■ WHAT IS REQUIRED:
What is the number of lines in the entries below that include the word "питания"? Provide the number only.

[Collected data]
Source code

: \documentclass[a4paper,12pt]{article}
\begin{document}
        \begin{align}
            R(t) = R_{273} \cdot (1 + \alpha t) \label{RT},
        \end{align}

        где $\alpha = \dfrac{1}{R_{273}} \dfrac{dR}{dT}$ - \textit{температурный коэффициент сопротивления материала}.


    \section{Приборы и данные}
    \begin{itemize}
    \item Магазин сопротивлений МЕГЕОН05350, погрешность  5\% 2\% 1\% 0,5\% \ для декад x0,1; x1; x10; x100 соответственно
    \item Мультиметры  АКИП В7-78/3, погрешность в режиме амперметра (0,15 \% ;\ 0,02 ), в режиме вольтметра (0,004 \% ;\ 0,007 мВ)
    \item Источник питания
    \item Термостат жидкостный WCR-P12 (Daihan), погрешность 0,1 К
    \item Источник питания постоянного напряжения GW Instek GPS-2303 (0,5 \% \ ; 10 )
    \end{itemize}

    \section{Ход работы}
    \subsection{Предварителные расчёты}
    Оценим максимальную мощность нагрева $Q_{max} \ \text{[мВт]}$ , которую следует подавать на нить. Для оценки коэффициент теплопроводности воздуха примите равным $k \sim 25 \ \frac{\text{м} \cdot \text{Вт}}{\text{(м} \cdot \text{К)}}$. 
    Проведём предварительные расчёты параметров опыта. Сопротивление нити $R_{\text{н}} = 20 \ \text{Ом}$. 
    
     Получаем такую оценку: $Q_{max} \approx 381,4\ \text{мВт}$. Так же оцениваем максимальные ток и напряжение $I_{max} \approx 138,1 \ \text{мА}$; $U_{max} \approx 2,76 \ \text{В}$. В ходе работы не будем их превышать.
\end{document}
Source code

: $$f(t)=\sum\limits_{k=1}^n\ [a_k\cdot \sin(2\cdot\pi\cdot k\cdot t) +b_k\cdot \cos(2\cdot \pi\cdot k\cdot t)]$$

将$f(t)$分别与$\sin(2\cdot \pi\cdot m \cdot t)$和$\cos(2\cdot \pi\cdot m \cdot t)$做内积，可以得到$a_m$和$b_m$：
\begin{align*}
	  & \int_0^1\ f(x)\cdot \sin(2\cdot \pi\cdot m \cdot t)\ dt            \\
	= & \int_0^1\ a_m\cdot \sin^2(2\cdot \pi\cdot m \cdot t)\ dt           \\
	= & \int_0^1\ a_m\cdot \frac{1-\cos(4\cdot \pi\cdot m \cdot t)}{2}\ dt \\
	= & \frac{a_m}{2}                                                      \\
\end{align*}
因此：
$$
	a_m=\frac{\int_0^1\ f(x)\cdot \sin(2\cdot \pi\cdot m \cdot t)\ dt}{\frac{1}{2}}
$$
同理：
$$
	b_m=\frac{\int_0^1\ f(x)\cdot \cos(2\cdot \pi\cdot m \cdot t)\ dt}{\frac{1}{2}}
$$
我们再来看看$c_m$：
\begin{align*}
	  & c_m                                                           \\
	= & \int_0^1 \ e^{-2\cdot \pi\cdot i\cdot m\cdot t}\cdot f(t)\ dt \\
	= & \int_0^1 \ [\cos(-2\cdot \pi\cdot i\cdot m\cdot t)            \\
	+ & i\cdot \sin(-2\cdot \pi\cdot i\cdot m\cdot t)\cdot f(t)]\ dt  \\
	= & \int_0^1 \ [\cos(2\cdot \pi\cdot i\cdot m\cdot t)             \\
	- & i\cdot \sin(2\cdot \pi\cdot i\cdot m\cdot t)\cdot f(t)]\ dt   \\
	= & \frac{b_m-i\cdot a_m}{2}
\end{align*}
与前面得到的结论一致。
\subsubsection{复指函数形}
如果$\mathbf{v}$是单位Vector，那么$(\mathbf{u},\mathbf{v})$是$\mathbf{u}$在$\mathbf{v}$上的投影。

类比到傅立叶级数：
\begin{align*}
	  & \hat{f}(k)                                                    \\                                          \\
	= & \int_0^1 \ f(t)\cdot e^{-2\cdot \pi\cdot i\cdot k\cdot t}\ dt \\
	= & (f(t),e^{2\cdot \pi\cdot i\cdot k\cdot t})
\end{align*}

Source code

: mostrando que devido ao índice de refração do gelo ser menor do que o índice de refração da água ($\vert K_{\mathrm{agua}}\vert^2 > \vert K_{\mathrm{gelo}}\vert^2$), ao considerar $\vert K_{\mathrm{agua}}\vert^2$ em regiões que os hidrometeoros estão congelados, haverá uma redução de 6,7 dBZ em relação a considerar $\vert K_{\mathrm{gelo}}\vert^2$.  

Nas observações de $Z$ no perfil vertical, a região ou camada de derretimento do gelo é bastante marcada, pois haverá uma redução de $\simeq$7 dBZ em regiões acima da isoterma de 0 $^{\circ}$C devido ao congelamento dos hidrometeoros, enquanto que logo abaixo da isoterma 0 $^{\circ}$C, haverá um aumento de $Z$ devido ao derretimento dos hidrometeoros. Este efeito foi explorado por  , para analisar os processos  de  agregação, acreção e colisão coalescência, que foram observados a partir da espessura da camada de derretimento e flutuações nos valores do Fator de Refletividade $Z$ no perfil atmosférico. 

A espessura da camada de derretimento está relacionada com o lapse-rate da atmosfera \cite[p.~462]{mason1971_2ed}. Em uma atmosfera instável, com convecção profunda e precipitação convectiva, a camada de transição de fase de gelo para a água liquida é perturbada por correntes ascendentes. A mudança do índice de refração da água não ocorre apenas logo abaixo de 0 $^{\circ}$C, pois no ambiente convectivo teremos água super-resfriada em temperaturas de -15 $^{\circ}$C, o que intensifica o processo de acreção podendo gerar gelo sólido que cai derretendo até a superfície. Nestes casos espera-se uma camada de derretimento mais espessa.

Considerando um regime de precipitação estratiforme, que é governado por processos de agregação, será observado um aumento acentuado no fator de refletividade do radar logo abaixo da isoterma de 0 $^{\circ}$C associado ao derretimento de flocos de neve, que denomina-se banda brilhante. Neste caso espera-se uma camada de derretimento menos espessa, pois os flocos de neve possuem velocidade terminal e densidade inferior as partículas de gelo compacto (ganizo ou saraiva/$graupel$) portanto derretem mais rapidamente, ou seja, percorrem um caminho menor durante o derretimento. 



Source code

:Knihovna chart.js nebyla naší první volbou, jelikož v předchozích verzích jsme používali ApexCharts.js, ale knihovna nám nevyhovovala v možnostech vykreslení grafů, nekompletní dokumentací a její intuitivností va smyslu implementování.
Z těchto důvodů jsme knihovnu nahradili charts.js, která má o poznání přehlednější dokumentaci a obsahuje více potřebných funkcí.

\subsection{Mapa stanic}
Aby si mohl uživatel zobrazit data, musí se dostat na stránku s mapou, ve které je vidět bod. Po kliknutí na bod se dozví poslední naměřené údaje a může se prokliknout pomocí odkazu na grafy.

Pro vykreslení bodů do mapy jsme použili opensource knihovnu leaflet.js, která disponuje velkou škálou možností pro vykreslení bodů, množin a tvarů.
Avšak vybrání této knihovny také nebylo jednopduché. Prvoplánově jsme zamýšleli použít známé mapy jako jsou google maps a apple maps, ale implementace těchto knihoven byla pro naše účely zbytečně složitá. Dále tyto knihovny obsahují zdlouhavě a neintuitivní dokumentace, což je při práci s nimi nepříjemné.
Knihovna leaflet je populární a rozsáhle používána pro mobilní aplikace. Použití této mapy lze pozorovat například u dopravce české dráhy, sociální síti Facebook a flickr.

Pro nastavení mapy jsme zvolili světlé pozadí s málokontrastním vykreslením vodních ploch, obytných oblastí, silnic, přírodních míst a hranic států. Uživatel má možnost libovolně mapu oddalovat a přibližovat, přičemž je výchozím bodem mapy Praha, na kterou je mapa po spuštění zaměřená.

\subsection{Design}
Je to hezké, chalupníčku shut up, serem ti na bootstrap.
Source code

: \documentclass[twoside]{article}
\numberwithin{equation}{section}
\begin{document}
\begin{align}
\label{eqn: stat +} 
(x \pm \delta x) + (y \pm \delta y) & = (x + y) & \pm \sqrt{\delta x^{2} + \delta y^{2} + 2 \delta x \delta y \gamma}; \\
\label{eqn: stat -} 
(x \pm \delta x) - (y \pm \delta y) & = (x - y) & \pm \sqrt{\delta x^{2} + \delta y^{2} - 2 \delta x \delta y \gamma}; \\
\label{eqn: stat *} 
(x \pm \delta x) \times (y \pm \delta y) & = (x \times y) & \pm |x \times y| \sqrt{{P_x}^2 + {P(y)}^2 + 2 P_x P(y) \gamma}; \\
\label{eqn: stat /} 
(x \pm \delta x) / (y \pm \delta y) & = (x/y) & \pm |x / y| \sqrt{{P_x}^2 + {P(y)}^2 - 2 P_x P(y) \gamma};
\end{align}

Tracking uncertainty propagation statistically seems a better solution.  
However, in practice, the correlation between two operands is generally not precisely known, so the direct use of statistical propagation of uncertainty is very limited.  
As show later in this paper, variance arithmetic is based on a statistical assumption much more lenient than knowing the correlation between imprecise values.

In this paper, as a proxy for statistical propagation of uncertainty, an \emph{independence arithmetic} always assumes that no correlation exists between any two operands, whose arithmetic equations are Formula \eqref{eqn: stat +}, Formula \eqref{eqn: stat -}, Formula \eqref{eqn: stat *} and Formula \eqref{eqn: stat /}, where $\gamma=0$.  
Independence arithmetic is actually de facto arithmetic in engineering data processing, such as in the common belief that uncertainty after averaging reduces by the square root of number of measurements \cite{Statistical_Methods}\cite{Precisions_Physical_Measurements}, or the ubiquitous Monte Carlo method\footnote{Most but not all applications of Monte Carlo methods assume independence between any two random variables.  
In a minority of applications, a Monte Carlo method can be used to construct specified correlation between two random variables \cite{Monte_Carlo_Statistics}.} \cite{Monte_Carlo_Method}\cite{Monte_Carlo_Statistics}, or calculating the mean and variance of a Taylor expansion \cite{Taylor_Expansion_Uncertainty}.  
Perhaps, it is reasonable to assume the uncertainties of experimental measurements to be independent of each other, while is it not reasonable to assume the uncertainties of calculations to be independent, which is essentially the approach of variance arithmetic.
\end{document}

■ OUTPUT OF THE EXERCISE:
2